Il Pronto soccorso spesso rappresenta la prima tappa dell’assistenza offerta alle vittime di violenza, cosa succede in questa fase iniziale?

Le dinamiche del primo colloquio si basano su una visione di genere. Il nostro intento è quello di far comprendere alla paziente che ritrovarsi in quella condizione non è legato a una questione di malattia. La violenza domestica ha una matrice culturale. Tutto è correlato con i ruoli di genere stabiliti socialmente. Lo stato di sottomissione in cui è costretta una donna è un problema culturale, di quella cultura del padre-padrone che regola la sua esistenza in base a norme preconcette. Il primo colloquio è progettuale per elaborare con la donna un piano d’azione, dopo averla informata a tutto campo su quello che è necessario fare (per questo è necessario un continuo aggiornamento per chiunque si occupi del problema)

Spesso le resistenze delle vittime son dovute a pressioni familiari, in che modo la famiglia d’appartenenza può ostacolare l’affrancamento della donna?

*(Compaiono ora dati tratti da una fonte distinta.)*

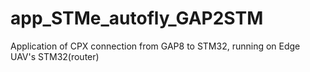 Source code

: # app_STMe_autofly_GAP2STM
Application of CPX connection from GAP8 to STM32, running on Edge UAV's STM32(router)
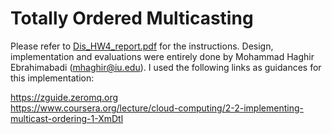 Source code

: # Totally Ordered Multicasting
Please refer to [Dis_HW4_report.pdf](https://github.com/mhaqir/Totally-Ordered-Multicasting/blob/master/Dis_HW4_report.pdf) for the instructions. Design, implementation and evaluations were entirely done by Mohammad Haghir Ebrahimabadi (mhaghir@iu.edu). I used the following links as guidances for this implementation:

https://zguide.zeromq.org <br>
https://www.coursera.org/lecture/cloud-computing/2-2-implementing-multicast-ordering-1-XmDtl
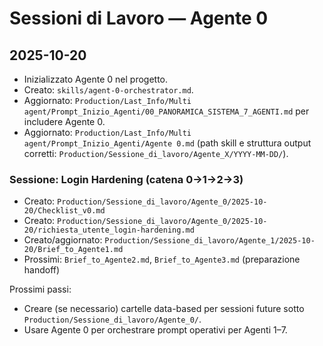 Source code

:# Sessioni di Lavoro — Agente 0

## 2025-10-20
- Inizializzato Agente 0 nel progetto.
- Creato: `skills/agent-0-orchestrator.md`.
- Aggiornato: `Production/Last_Info/Multi agent/Prompt_Inizio_Agenti/00_PANORAMICA_SISTEMA_7_AGENTI.md` per includere Agente 0.
- Aggiornato: `Production/Last_Info/Multi agent/Prompt_Inizio_Agenti/Agente 0.md` (path skill e struttura output corretti: `Production/Sessione_di_lavoro/Agente_X/YYYY-MM-DD/`).

### Sessione: Login Hardening (catena 0→1→2→3)
- Creato: `Production/Sessione_di_lavoro/Agente_0/2025-10-20/Checklist_v0.md`
- Creato: `Production/Sessione_di_lavoro/Agente_0/2025-10-20/richiesta_utente_login-hardening.md`
- Creato/aggiornato: `Production/Sessione_di_lavoro/Agente_1/2025-10-20/Brief_to_Agente1.md`
- Prossimi: `Brief_to_Agente2.md`, `Brief_to_Agente3.md` (preparazione handoff)

Prossimi passi:
- Creare (se necessario) cartelle data-based per sessioni future sotto `Production/Sessione_di_lavoro/Agente_0/`.
- Usare Agente 0 per orchestrare prompt operativi per Agenti 1–7.

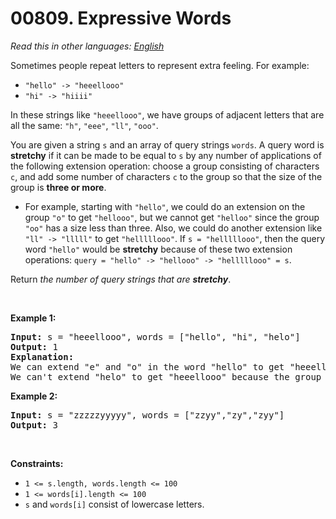 # 00809. Expressive Words

  _Read this in other languages:_
    [_English_](README.md)

<p>Sometimes people repeat letters to represent extra feeling. For example:</p>

<ul>
	<li><code>&quot;hello&quot; -&gt; &quot;heeellooo&quot;</code></li>
	<li><code>&quot;hi&quot; -&gt; &quot;hiiii&quot;</code></li>
</ul>

<p>In these strings like <code>&quot;heeellooo&quot;</code>, we have groups of adjacent letters that are all the same: <code>&quot;h&quot;</code>, <code>&quot;eee&quot;</code>, <code>&quot;ll&quot;</code>, <code>&quot;ooo&quot;</code>.</p>

<p>You are given a string <code>s</code> and an array of query strings <code>words</code>. A query word is <strong>stretchy</strong> if it can be made to be equal to <code>s</code> by any number of applications of the following extension operation: choose a group consisting of characters <code>c</code>, and add some number of characters <code>c</code> to the group so that the size of the group is <strong>three or more</strong>.</p>

<ul>
	<li>For example, starting with <code>&quot;hello&quot;</code>, we could do an extension on the group <code>&quot;o&quot;</code> to get <code>&quot;hellooo&quot;</code>, but we cannot get <code>&quot;helloo&quot;</code> since the group <code>&quot;oo&quot;</code> has a size less than three. Also, we could do another extension like <code>&quot;ll&quot; -&gt; &quot;lllll&quot;</code> to get <code>&quot;helllllooo&quot;</code>. If <code>s = &quot;helllllooo&quot;</code>, then the query word <code>&quot;hello&quot;</code> would be <strong>stretchy</strong> because of these two extension operations: <code>query = &quot;hello&quot; -&gt; &quot;hellooo&quot; -&gt; &quot;helllllooo&quot; = s</code>.</li>
</ul>

<p>Return <em>the number of query strings that are <strong>stretchy</strong></em>.</p>

<p>&nbsp;</p>
<p><strong>Example 1:</strong></p>

<pre>
<strong>Input:</strong> s = &quot;heeellooo&quot;, words = [&quot;hello&quot;, &quot;hi&quot;, &quot;helo&quot;]
<strong>Output:</strong> 1
<strong>Explanation:</strong> 
We can extend &quot;e&quot; and &quot;o&quot; in the word &quot;hello&quot; to get &quot;heeellooo&quot;.
We can&#39;t extend &quot;helo&quot; to get &quot;heeellooo&quot; because the group &quot;ll&quot; is not size 3 or more.
</pre>

<p><strong>Example 2:</strong></p>

<pre>
<strong>Input:</strong> s = &quot;zzzzzyyyyy&quot;, words = [&quot;zzyy&quot;,&quot;zy&quot;,&quot;zyy&quot;]
<strong>Output:</strong> 3
</pre>

<p>&nbsp;</p>
<p><strong>Constraints:</strong></p>

<ul>
	<li><code>1 &lt;= s.length, words.length &lt;= 100</code></li>
	<li><code>1 &lt;= words[i].length &lt;= 100</code></li>
	<li><code>s</code> and <code>words[i]</code> consist of lowercase letters.</li>
</ul>

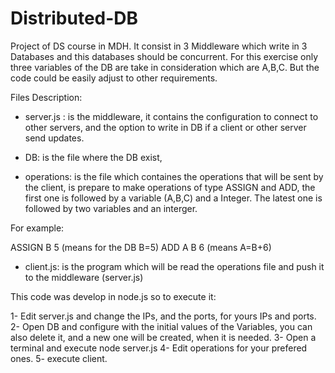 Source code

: # Distributed-DB
Project of DS course in MDH. It consist in 3 Middleware which write in 3 Databases and this databases should be concurrent. For this exercise only three variables of the DB are take in consideration which are A,B,C. But the code could be easily adjust to other requirements.

Files Description:

* server.js : is the middleware, it contains the configuration to connect to other servers, and the option to write in DB if a client or other server send updates.

* DB: is the file where the DB exist,

* operations: is the file which containes the operations that will be sent by the client, is prepare to make operations of type ASSIGN and ADD, the first one is followed by a variable (A,B,C) and a Integer. The latest one is followed by two variables and an interger.

For example:

ASSIGN B 5 (means for the DB B=5)
ADD A B 6 (means A=B+6)

* client.js: is the program which will be read the operations file and push it to the middleware (server.js)

This code was develop in node.js so to execute it:

1- Edit server.js and change the IPs, and the ports, for yours IPs and ports.
2- Open DB and configure with the initial values of the Variables, you can also delete it, and a new one will be created, when it is needed.
3- Open a terminal and execute node server.js
4- Edit operations for your prefered ones.
5- execute client.
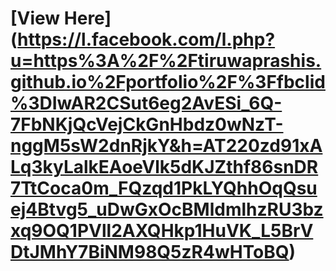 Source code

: # [View Here] (https://l.facebook.com/l.php?u=https%3A%2F%2Ftiruwaprashis.github.io%2Fportfolio%2F%3Ffbclid%3DIwAR2CSut6eg2AvESi_6Q-7FbNKjQcVejCkGnHbdz0wNzT-nggM5sW2dnRjkY&h=AT220zd91xALq3kyLalkEAoeVlk5dKJZthf86snDR7TtCoca0m_FQzqd1PkLYQhhOqQsuej4Btvg5_uDwGxOcBMldmlhzRU3bzxq9OQ1PVll2AXQHkp1HuVK_L5BrVDtJMhY7BiNM98Q5zR4wHToBQ)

Solitamente si verificano due differenti atteggiamenti: nel primo caso, molto frequente, si tratta di una famiglia di origine in cui c’è stata una condizione di violenza domestica, in cui la stessa figura materna ne è stata vittima e indurrà sua figlia a pensare a un destino ineluttabile “a cui non ci si può ribellare”. In altri casi la famiglia della donna mette in guardia la propria figlia rispetto all’ipotetico maltrattante avendo sentore di una personalità aggressiva e prepotente, consigliandole di allontanarsi dall’ uomo “non adatto” a lei. Tuttavia, non appena l’uomo percepisce queste preoccupazioni, pone la vittima di fronte a una scelta, le chiede di rinunciare ai propri genitori per amor suo, costringendola ad un isolamento, senza nessun appoggio affettivo. Per cui quando la donna chiede di uscire dalla violenza si interviene sul ricongiungimento familiare per fornirle più forza.

Il vostro intervento integrato permette la cooperazione tra varie figure professionali, come si coordinano nelle loro azioni?

In ambito sanitario le vittime di violenza non sempre rivelano la loro condizione e la richiesta d’aiuto non è esplicita. Per questo gli operatori del triage hanno fatto una formazione per individuare quegli indicatori di una ipotetica condizione di violenza, al di là del riferito, cosicché la donna possa essere “agganciata” da un assistente sociale e dalla operatrice della nostra associazione che fornisce alternative e soluzioni alla vittima o anche forme di tutela. Differenza Donna ha sperimentato un intervento Codice Rosa anche presso i consultori, come è avvenuto presso alcuni consultori della ASL RM/D e RM/G, o con le forze dell’ordine che, in applicazione della ultima legge sul femminicidio, nei casi di violenza di genere, inviano le donne presso i Centri Antiviolenza. Il primo modello sperimentale di Codice Rosa Integrato è stato realizzato a Tivoli che vede all’opera il Commissariato di Polizia, il personale sanitario, le operatrici del Centro Antiviolenza Le Lune in sinergia per contrastare il fenomeno della violenza di genere.

L’azione reticolare che presiede ad ogni intervento garantisce protezione alla vittima. Il “percorso rosa” permette a donne private della propria identità da una violenza di genere di riappropriarsi della propria vita, di combattere con “le spalle coperte”.